Since its inception in 1987, Korean democracy has been an arena of continual drama and baffling contradictions: periodic waves of societal mobilization and disenchantment; initial continuity in political leadership, followed by the successive election to the presidency of two former opposition leaders and the arrest of two former heads of state; a constant stream of party renamings and realignments; an extended period of economic success and then a breathtaking economic collapse; and a persistent quest for political reform in a political culture focused not on institutions, but on power and personal relationships.
This book sheds light on the dilemmas, tensions, and contradictions arising from democratic consolidation in Korea. The authors explore the turbulent features of Korean democracy in its first decade, assess the progress that has been made, and identify the key social, cultural, and political obstacles to effective and stable democratic governance.

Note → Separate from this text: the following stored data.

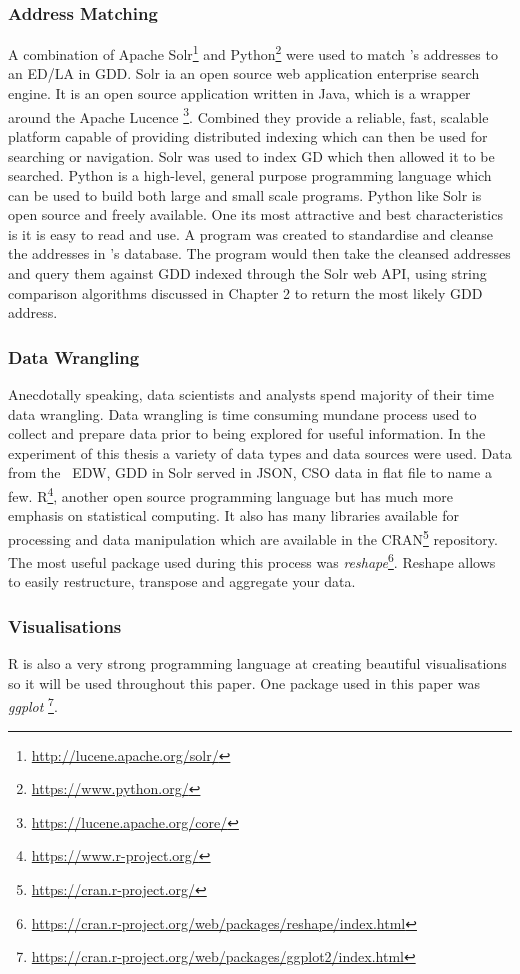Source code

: \subsubsection{Address Matching}
A combination of Apache Solr\footnote{\url{http://lucene.apache.org/solr/}} and Python\footnote{\url{https://www.python.org/}} were used to match \subjectname's addresses to an ED/LA in GDD. Solr ia an open source web application enterprise search engine. It is an open source application written in Java, which is a wrapper around the Apache Lucence \footnote{{\url{https://lucene.apache.org/core/}}}. Combined they provide a reliable, fast, scalable platform capable of providing distributed indexing which can then be used for searching or navigation. Solr was used to index GD which then allowed it to be searched. Python is a high-level, general purpose programming language which can be used to build both large and small scale programs. Python like Solr is open source and freely available. One its most attractive and best characteristics is it is easy to read and use. A program was created to standardise and cleanse the addresses in \subjectname's database. The program would then take the cleansed addresses and query them against GDD indexed through the Solr web API, using string comparison algorithms discussed in Chapter 2 to return the most likely GDD address.

\subsubsection{Data Wrangling}
Anecdotally speaking, data scientists and analysts spend majority of their time data wrangling. Data wrangling is time consuming mundane process used to collect and prepare data prior to being explored for useful information. In the experiment of this thesis a variety of data types and data sources were used. Data from the \subjectname\ EDW, GDD in Solr served in JSON, CSO data in flat file to name a few. R\footnote{{\url{https://www.r-project.org/}}}, another open source programming language but has much more emphasis on statistical computing. It also has many libraries available for processing and data manipulation which are available in the CRAN\footnote{{\url{https://cran.r-project.org/}}} repository. The most useful package used during this process was \textit{reshape}\footnote{{\url{https://cran.r-project.org/web/packages/reshape/index.html}}}. Reshape allows to easily restructure, transpose and aggregate your data. 

\subsubsection{Visualisations}
R is also a very strong programming language at creating beautiful visualisations so it will be used throughout this paper. One package used in this paper was \textit{ggplot}
\footnote{{\url{https://cran.r-project.org/web/packages/ggplot2/index.html}}}.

- Introduction: Consolidating Democracy in South Korea—the Editors.
- South Korean Democratic Consolidation in Comparative Perspective—H.B. Im.
- Party Politics in South Korea's Democracy: The Crisis of Success—B.K. Kim.

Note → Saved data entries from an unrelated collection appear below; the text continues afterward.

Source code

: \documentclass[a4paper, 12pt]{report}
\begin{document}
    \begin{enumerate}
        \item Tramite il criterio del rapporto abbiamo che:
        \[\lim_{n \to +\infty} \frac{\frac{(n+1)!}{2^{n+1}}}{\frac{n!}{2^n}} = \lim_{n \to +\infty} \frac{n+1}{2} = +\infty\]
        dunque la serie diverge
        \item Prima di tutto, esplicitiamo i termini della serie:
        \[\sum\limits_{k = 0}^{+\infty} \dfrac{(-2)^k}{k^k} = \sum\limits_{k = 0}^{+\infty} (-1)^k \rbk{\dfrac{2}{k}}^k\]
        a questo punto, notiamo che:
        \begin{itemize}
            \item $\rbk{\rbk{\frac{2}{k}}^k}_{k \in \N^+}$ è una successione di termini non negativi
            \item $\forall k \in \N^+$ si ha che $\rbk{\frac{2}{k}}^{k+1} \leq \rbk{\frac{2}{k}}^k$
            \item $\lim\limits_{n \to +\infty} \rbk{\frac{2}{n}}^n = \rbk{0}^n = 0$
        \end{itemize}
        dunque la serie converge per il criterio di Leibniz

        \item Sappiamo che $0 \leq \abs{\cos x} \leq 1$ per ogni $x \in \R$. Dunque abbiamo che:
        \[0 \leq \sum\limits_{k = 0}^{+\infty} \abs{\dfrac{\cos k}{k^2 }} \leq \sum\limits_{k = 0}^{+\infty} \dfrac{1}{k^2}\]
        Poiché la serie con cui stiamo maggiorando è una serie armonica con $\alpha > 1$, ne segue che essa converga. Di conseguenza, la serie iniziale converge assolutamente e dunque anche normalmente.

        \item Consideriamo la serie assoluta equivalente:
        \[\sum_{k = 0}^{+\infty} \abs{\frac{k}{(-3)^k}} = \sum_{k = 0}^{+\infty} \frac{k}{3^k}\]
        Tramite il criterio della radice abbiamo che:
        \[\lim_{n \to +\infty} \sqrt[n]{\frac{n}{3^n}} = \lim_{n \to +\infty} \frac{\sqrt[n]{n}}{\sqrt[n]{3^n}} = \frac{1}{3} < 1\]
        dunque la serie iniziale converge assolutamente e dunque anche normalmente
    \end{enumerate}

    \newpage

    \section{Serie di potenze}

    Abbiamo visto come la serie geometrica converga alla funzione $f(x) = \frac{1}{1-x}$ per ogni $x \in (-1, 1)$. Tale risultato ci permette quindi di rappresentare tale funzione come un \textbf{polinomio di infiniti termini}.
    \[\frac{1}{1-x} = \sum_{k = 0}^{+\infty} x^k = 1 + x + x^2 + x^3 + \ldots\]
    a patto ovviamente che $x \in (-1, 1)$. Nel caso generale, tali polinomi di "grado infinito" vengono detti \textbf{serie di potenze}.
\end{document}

- Civil Society and Democratic Consolidation in South Korea: Great Achievements and Remaining Problems—K.R. Seong.
- Labor Against Itself: Structural Dilemmas of State Monism—B.K. Kim and H.C. Lim.
- Democracy and Economic Performance in South Korea—C.I. Moon and S.M. Kim.
- Electoral Politics and Economic Crisis, 1997-1998—B.K. Kim.
- Continuing Democratic Reform: The Unfinished Symphony—D.I. Steinberg.
Larry Diamond is senior research fellow at the Hoover Institution and codirector of the National Endowment for Democracy’s International Forum for Democratic Studies. His most recent book is Developing Democracy: Toward Consolidation.
Byung-Kook Kim is associate professor of political science at Korea University and a former member of the Presidential Commission on Policy Planning. His major publications include Dynamics of National Division and Revolution: The Political Economy of Korea and Mexico, State, Region, and the International System, and Korean Politics.